[PROBLEM REQUIREMENTS]:
Go over the entries below line by line, copying each one that contains the word "else".

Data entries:
<<<<
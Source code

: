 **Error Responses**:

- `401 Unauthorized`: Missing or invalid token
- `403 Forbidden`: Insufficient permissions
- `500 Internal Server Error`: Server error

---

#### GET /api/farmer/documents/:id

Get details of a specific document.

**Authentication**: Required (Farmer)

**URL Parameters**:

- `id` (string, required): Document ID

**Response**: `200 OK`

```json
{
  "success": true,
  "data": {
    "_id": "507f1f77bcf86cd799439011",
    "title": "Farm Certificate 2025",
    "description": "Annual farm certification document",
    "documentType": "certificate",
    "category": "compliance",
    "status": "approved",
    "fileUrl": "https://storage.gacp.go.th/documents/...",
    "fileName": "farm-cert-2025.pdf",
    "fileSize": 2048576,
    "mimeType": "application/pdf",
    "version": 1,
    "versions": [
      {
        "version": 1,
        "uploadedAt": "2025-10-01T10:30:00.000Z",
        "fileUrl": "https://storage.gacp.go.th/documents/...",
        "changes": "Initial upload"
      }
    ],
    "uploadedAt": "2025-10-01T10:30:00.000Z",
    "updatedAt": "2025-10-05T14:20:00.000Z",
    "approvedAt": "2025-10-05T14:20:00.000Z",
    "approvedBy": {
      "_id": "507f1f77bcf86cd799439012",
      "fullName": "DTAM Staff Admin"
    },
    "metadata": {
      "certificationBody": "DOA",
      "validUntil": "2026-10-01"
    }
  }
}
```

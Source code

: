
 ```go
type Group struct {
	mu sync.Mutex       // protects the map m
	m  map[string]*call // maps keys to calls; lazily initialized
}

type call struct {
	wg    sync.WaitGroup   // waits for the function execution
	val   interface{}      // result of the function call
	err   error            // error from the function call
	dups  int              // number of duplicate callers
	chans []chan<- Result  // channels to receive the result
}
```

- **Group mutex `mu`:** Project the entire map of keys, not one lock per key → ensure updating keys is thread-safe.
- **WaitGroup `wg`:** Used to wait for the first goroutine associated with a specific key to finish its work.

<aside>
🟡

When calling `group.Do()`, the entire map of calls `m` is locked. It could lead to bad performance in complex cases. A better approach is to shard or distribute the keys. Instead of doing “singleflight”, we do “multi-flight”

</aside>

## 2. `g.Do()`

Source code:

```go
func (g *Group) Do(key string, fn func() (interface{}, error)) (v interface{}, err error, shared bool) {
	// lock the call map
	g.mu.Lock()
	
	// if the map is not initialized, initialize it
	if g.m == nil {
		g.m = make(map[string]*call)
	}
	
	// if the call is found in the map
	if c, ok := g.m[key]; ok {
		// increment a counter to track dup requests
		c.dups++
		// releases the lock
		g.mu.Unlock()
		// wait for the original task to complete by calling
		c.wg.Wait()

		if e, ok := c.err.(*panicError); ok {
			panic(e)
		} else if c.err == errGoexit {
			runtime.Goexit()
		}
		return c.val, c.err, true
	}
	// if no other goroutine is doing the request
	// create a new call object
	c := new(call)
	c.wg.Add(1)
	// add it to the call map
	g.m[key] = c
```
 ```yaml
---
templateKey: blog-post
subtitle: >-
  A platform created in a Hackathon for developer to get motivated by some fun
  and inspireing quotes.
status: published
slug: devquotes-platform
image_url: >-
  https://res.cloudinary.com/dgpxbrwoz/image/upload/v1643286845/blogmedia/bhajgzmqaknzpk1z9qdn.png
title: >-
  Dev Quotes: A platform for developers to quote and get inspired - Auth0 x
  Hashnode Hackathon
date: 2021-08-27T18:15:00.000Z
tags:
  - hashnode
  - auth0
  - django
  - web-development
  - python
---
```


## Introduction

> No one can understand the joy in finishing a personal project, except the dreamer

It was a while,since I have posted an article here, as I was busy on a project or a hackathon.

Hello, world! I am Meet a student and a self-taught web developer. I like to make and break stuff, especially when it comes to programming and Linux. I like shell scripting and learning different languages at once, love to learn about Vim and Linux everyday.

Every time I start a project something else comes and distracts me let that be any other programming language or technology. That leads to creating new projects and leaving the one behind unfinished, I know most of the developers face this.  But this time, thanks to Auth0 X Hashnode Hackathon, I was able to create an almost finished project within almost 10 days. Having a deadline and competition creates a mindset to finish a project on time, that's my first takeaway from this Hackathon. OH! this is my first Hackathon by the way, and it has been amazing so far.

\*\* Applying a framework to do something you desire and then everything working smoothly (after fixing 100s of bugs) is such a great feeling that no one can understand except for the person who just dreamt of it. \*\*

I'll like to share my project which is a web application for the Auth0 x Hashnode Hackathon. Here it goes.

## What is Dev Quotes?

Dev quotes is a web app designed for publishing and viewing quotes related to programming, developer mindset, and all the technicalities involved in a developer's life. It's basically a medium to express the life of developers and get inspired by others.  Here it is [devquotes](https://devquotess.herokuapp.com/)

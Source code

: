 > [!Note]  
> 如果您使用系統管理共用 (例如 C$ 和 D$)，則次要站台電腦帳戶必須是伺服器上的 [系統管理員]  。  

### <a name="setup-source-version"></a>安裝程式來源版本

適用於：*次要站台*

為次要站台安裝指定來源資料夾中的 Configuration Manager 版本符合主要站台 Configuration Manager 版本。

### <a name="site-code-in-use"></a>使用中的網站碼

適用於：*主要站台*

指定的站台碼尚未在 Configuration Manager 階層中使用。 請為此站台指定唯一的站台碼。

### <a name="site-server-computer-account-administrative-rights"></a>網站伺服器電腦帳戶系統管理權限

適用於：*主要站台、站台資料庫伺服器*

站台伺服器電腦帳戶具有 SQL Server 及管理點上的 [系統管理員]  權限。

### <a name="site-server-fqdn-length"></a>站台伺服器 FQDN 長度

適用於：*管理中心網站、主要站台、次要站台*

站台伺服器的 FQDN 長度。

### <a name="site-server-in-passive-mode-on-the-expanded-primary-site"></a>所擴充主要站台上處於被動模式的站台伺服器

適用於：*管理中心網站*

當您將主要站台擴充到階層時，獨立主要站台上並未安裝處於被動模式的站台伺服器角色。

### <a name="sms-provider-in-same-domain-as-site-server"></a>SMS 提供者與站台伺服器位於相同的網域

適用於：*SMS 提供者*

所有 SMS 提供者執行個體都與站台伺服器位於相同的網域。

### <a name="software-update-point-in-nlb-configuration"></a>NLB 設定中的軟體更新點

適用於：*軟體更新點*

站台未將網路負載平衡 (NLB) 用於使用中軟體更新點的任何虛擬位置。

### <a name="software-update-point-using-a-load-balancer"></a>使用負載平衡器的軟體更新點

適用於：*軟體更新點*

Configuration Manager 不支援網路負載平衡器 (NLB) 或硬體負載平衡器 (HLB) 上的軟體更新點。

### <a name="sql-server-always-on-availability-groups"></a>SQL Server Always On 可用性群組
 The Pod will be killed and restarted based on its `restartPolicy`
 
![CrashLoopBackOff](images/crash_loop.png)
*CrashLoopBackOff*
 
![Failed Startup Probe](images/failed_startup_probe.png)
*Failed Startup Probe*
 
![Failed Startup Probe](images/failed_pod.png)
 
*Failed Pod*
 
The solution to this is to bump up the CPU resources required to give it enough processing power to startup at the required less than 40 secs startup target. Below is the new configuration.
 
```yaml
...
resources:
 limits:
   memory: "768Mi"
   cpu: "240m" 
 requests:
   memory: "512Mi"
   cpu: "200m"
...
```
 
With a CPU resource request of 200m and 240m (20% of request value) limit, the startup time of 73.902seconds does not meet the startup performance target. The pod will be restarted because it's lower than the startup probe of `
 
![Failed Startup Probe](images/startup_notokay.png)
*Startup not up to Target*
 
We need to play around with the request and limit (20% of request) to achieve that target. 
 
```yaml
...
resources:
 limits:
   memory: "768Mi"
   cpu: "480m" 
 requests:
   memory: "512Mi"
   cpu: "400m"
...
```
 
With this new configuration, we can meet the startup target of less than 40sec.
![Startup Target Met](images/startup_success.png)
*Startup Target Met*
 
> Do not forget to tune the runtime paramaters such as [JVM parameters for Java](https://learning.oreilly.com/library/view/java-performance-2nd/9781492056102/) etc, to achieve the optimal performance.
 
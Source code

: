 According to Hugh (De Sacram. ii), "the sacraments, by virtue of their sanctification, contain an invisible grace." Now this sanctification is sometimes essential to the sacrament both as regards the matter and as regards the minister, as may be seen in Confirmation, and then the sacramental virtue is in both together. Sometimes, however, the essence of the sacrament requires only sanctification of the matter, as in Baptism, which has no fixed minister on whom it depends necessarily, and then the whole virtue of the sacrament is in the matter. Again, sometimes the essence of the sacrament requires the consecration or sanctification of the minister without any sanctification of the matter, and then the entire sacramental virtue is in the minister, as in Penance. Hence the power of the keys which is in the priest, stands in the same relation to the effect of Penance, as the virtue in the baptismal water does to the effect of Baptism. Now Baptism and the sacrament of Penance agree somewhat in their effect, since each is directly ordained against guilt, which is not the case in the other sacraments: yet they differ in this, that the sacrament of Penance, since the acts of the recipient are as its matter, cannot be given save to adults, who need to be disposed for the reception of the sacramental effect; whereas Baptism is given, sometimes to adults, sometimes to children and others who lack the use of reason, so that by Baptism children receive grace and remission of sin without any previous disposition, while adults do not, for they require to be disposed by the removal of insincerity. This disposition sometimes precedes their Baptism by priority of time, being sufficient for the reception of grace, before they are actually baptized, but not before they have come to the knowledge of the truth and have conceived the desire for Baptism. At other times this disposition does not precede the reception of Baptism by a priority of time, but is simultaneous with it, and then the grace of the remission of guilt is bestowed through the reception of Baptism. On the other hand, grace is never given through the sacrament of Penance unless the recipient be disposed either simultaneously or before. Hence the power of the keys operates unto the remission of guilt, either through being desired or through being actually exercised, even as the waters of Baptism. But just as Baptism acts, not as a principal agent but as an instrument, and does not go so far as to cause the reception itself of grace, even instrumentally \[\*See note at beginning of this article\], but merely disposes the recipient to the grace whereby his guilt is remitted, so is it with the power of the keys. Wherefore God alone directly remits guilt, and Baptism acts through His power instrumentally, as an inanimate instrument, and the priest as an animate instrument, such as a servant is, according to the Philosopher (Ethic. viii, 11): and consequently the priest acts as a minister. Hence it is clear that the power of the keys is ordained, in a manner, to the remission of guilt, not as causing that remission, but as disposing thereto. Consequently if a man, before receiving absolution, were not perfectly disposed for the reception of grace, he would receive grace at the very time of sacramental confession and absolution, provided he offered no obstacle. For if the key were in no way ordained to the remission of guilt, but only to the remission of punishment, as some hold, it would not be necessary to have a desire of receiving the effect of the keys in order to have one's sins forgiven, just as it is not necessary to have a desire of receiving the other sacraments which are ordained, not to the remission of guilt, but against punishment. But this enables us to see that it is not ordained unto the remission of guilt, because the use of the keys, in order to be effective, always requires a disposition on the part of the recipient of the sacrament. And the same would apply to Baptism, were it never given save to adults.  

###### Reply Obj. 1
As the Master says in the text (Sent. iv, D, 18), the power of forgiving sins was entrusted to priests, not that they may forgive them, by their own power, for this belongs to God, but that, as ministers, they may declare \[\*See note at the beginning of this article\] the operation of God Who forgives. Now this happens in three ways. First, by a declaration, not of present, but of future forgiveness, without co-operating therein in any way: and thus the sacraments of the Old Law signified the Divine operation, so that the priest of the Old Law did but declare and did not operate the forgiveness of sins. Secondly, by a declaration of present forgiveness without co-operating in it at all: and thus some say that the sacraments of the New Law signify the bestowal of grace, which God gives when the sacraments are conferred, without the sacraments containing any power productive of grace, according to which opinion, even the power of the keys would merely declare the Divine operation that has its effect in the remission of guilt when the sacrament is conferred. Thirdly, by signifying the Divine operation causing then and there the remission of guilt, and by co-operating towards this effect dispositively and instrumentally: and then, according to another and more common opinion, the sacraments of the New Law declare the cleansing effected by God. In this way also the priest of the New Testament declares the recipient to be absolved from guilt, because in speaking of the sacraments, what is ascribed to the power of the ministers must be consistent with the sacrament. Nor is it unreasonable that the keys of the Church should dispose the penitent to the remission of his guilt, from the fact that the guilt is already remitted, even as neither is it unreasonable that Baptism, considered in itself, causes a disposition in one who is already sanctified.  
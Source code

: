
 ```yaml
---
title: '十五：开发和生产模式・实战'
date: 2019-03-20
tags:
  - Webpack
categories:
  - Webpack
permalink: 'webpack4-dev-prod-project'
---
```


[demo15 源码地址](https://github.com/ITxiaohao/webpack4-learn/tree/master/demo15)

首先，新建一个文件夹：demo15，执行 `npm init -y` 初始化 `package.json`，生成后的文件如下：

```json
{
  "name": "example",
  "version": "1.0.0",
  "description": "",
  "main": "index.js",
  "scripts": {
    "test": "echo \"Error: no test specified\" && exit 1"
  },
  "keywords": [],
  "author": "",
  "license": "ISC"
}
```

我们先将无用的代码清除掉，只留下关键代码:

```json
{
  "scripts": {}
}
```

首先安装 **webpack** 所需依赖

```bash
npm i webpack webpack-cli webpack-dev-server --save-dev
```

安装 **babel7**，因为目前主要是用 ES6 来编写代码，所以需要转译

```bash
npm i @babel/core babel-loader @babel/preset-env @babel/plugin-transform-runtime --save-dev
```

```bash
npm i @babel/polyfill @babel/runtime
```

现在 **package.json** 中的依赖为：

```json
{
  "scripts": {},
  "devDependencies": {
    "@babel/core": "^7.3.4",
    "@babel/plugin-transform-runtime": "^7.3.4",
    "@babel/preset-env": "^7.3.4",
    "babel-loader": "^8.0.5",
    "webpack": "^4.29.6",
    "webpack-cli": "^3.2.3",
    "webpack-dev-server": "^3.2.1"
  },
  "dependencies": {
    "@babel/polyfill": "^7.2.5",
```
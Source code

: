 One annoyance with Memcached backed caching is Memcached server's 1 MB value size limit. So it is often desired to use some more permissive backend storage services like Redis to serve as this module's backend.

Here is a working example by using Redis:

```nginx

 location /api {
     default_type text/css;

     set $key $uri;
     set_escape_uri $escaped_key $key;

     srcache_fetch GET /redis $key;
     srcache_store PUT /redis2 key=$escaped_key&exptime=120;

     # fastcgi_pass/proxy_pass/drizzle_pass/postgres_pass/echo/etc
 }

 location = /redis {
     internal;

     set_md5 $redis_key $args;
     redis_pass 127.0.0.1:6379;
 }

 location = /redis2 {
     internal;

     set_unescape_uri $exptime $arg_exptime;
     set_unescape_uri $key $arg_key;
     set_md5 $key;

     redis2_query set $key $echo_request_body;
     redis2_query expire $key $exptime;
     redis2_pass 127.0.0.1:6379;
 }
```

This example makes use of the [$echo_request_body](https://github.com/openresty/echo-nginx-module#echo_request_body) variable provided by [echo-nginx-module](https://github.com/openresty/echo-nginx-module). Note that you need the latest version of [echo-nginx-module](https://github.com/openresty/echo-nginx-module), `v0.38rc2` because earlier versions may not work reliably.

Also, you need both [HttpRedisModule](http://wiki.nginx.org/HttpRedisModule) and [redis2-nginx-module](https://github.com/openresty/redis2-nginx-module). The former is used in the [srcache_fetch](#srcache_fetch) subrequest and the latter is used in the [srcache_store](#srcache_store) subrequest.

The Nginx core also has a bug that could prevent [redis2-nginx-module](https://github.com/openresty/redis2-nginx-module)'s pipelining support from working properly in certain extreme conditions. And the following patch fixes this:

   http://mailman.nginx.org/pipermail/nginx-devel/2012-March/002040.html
>>>>
[OUTPUT FOR THIS TASK]:
		} else if c.err == errGoexit {
Every time I start a project something else comes and distracts me let that be any other programming language or technology. That leads to creating new projects and leaving the one behind unfinished, I know most of the developers face this.  But this time, thanks to Auth0 X Hashnode Hackathon, I was able to create an almost finished project within almost 10 days. Having a deadline and competition creates a mindset to finish a project on time, that's my first takeaway from this Hackathon. OH! this is my first Hackathon by the way, and it has been amazing so far.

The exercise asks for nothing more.